[Stored data]

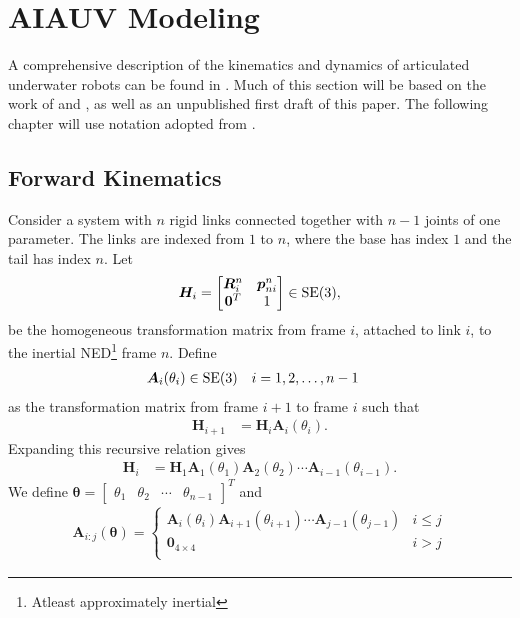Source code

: \newpage
\section{AIAUV Modeling}

A comprehensive description of the kinematics and dynamics of articulated
underwater robots can be found in \cite{schmidt2018}. Much of this section
will be based on the work of \cite{from2014} and \cite{schmidt2018}, as well as an unpublished
first draft of this paper. The following chapter will use notation adopted from
\cite{from2014}.

\subsection{Forward Kinematics}
\label{sec:forward_kinematics}
Consider a system with $n$ rigid links connected together with $n-1$ joints
of one parameter. The links are indexed from $1$ to $n$, where the base
has index $1$ and the tail has index $n$. Let
\begin{align}
    \bm{H}_i = \begin{bmatrix}
        \bm{R}_i^n & \bm{p}_{ni}^n \\
        \bm{0}^T & 1
    \end{bmatrix} \in \operatorname{SE}(3),
\end{align}
be the homogeneous transformation matrix from frame $i$, attached to link $i$,
to the inertial NED\footnote{Atleast approximately inertial} frame $n$. Define
\begin{align}
    \bm{A}_i(\theta_i) &\in \operatorname{SE}(3) & i &= 1, 2, \ldots, n-1
\end{align}
as the transformation matrix from frame $i+1$ to frame $i$ such that
\begin{align}
    \bm{H}_{i+1} &= \bm{H}_i \bm{A}_i(\theta_i).
\end{align}
Expanding this recursive relation gives
\begin{align}
    \bm{H}_i &= \bm{H}_1 \bm{A}_1(\theta_1) \bm{A}_2(\theta_2) \cdots \bm{A}_{i-1}(\theta_{i-1}).
\end{align}
We define $\bm{\theta} = \begin{bmatrix}\theta_1 & \theta_2 & \cdots & \theta_{n-1}\end{bmatrix}^T$
and
\begin{align}
    \bm{A}_{i:j}(\bm{\theta}) =
    \begin{cases}
        \bm{A}_i(\theta_i) \bm{A}_{i+1}(\theta_{i+1}) \cdots \bm{A}_{j-1}(\theta_{j-1}) & i \leq j \\
        \bm{0}_{4 \times 4} & i > j \\
    \end{cases}
\end{align}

**WHAT THE EXERCISE ASKS:** Copy every line from the data that includes the string "frame".

**RESPONSE AREA:**
be the homogeneous transformation matrix from frame $i$, attached to link $i$,
to the inertial NED\footnote{Atleast approximately inertial} frame $n$. Define
as the transformation matrix from frame $i+1$ to frame $i$ such that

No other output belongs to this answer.